Fed Policy Stays Cautious Amid Inflation Fears and Policy Uncertainty
Meanwhile, Federal Reserve policymakers have struck a cautious tone amid mounting policy uncertainty in the US. St. Louis Fed President Alberto Musalem warned that new fiscal measures under the Trump administration could de-anchor inflation expectations, making it difficult for the central bank to initiate rate cuts. “If inflation expectations become de-anchored, Fed policy should prioritize price stability,” he stated in a speech on Tuesday.
The Fed’s hesitance to pivot dovish while the ECB prepares to cut rates enhances the EURUSD upside potential in the near term. Additionally, the uncertainty surrounding Trump’s tariff policies and tax reform efforts adds another layer of volatility to the Dollar outlook.
Eurozone PMI and US Business Activity in Focus
Looking ahead, market participants are closely monitoring the preliminary Purchasing Managers’ Index (PMI) data due on Thursday from both the Eurozone and the United States. In the Eurozone, HCOB PMI estimates suggest that business activity picked up pace in May after a slow April, with expectations for strength particularly in the services sector.
In the US, the S&P Global PMI is expected to show steady growth in economic activity. However, investor focus will likely shift toward corporate commentary, particularly on whether private sector employers are expanding capacity or adjusting their strategies due to tariffs and policy changes. Rising costs from imports, spurred by recent protectionist moves from the White House, could weigh on sentiment and hiring trends.
German Chancellor Merz Pursues Transatlantic Trade Breakthrough
In a major diplomatic development, German Chancellor Friedrich Merz confirmed a scheduled meeting with President Trump to discuss EU-US trade relations. According to reports, Merz aims to push for the removal of mutual tariffs and build momentum toward a broader transatlantic trade deal. In his statement, Merz said there are “signs the US could be interested in a deal with the EU,” hinting at potential breakthroughs after years of stagnation.
If realized, such a deal could dramatically boost investor sentiment toward the Eurozone economy, improve trade flows, and enhance the Euro’s medium-term outlook. The Euro has already reacted positively to these developments, with EUR/USD continuing to trend upward amid hopes of warmer EU-US economic relations.
Technical Outlook: Bullish Momentum Building
From a technical standpoint, EURUSD is poised to test the 1.1350 resistance zone, which marks a critical psychological level. A break above this level could open the door for a sustained rally toward 1.1400 and 1.1450, especially if upcoming data from the Eurozone beats expectations.

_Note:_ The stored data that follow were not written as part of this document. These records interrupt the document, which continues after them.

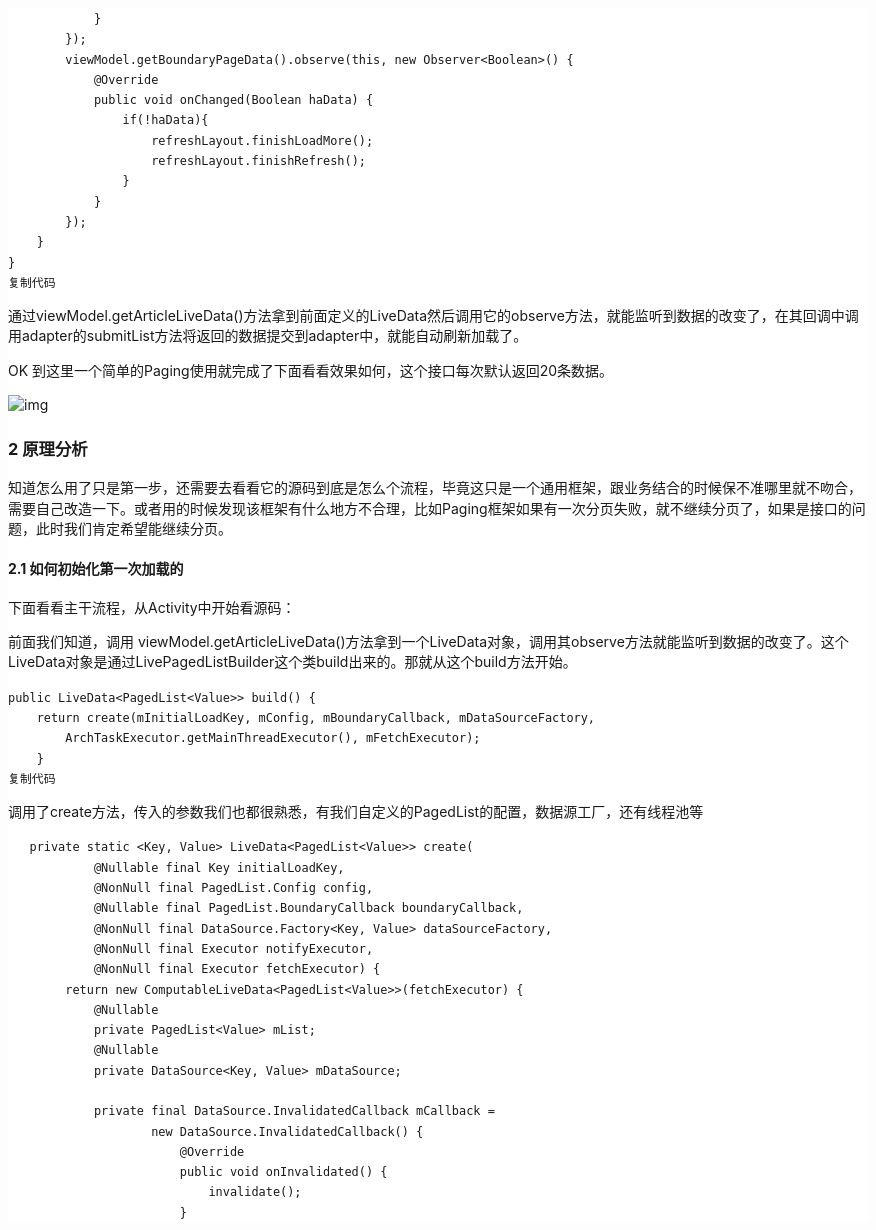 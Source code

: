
 ```
            }
        });
        viewModel.getBoundaryPageData().observe(this, new Observer<Boolean>() {
            @Override
            public void onChanged(Boolean haData) {
                if(!haData){
                    refreshLayout.finishLoadMore();
                    refreshLayout.finishRefresh();
                }
            }
        });
    }
}
复制代码
```

通过viewModel.getArticleLiveData()方法拿到前面定义的LiveData然后调用它的observe方法，就能监听到数据的改变了，在其回调中调用adapter的submitList方法将返回的数据提交到adapter中，就能自动刷新加载了。

OK 到这里一个简单的Paging使用就完成了下面看看效果如何，这个接口每次默认返回20条数据。



![img](https://p1-jj.byteimg.com/tos-cn-i-t2oaga2asx/gold-user-assets/2020/2/10/1702e1ad92288fe1~tplv-t2oaga2asx-watermark.awebp)



### 2 原理分析

知道怎么用了只是第一步，还需要去看看它的源码到底是怎么个流程，毕竟这只是一个通用框架，跟业务结合的时候保不准哪里就不吻合，需要自己改造一下。或者用的时候发现该框架有什么地方不合理，比如Paging框架如果有一次分页失败，就不继续分页了，如果是接口的问题，此时我们肯定希望能继续分页。

#### 2.1 如何初始化第一次加载的

下面看看主干流程，从Activity中开始看源码：

前面我们知道，调用 viewModel.getArticleLiveData()方法拿到一个LiveData对象，调用其observe方法就能监听到数据的改变了。这个LiveData对象是通过LivePagedListBuilder这个类build出来的。那就从这个build方法开始。

```
public LiveData<PagedList<Value>> build() {
    return create(mInitialLoadKey, mConfig, mBoundaryCallback, mDataSourceFactory,
        ArchTaskExecutor.getMainThreadExecutor(), mFetchExecutor);
    }
复制代码
```

调用了create方法，传入的参数我们也都很熟悉，有我们自定义的PagedList的配置，数据源工厂，还有线程池等

```
   private static <Key, Value> LiveData<PagedList<Value>> create(
            @Nullable final Key initialLoadKey,
            @NonNull final PagedList.Config config,
            @Nullable final PagedList.BoundaryCallback boundaryCallback,
            @NonNull final DataSource.Factory<Key, Value> dataSourceFactory,
            @NonNull final Executor notifyExecutor,
            @NonNull final Executor fetchExecutor) {
        return new ComputableLiveData<PagedList<Value>>(fetchExecutor) {
            @Nullable
            private PagedList<Value> mList;
            @Nullable
            private DataSource<Key, Value> mDataSource;

            private final DataSource.InvalidatedCallback mCallback =
                    new DataSource.InvalidatedCallback() {
                        @Override
                        public void onInvalidated() {
                            invalidate();
                        }
```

Momentum indicators like the RSI and MACD show bullish divergence on the daily chart, while the 50-day and 100-day EMAs have turned upward—confirming a strong short-to-medium-term trend reversal. However, any disappointment from the ceasefire talks or renewed political tension in Washington could spark a pullback toward the 1.1270–1.1300 region.
Conclusion: EURUSD Eyes Further Upside as Macro Themes Align
In summary, the EURUSD latest rally is driven by a unique combination of US economic fragility, Eurozone resilience, and geopolitical optimism. The Moody’s downgrade, Trump’s legislative struggles, and fears of unanchored inflation are undermining the US Dollar, while prospects of a Russia-Ukraine truce and improved EU-US trade cooperation are lifting the Euro. As monetary policy divergence becomes more apparent, EURUSD looks set to remain well-supported in the near term.